Harness engineering is the discipline of designing the operating system around an AI model: the tools it can use, the context it can see, the memory it can trust, the permissions it must respect, the checks it must pass, and the feedback loops that help it improve.

How is harness engineering different from prompt engineering?

Prompt engineering improves a single interaction with a model. Harness engineering improves the operating environment that lets the model work across real processes, systems and decisions.

How is context engineering different from harness engineering?

Context engineering focuses on what information the model sees. Harness engineering is broader. It includes context, but also tools, permissions, verification, observability, feedback loops and governance.

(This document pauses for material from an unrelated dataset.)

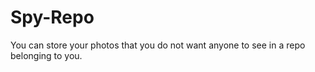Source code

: # Spy-Repo
You can store your photos that you do not want anyone to see in a repo belonging to you.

Why does harness engineering matter for business?

Businesses do not need AI that only gives clever answers. They need AI that can operate safely across ERP systems, CRM records, email, dashboards, approvals, follow-ups and accountability.

What is a Self-Improvement Protocol?

A Self-Improvement Protocol, or SIP, is a practical operating discipline for AI agents. It captures mistakes, classifies failures, verifies outcomes, promotes repeated lessons into durable controls, governs risk, reviews hard tasks and cleans entropy over time.

What is RHO?

RHO stands for Retrospective Harness Optimization. It is a method for improving an AI agent's harness by reviewing past trajectories, comparing attempts, identifying failure patterns and updating the system around the model. In this article, RHO is treated as one retrospective method inside the broader SIP idea.

Source notes

  1. OpenAI, “Harness engineering: leveraging Codex in an agent-first world”, 2026. Key reference: “Humans steer. Agents execute.” URL: https://openai.com/index/harness-engineering/
  2. Martin Fowler / Birgitta Böckeler, “Harness engineering for coding agent users”, 2026. Useful framing: guides as feedforward controls, sensors as feedback controls. URL: https://martinfowler.com/articles/harness-engineering.html
  3. Wenbo Pan et al., “Retrospective Harness Optimization: Improving LLM Agents via Self-Preference over Trajectory Rollouts”, arXiv:2606.05922. Key claim used carefully: reported SWE-Bench Pro improvement from 59 percent to 78 percent in one round. URL: https://arxiv.org/abs/2606.05922
  4. Hailin Zhong and Shengxin Zhu, “AI Harness Engineering: A Runtime Substrate for Foundation-Model Software Agents”, arXiv:2605.13357. URL: https://arxiv.org/abs/2605.13357
  5. Adjacent context engineering references: Andrej Karpathy, Tobi Lütke and Anthropic are used as support for the move beyond prompt engineering, not as direct endorsements of the phrase “harness engineering”.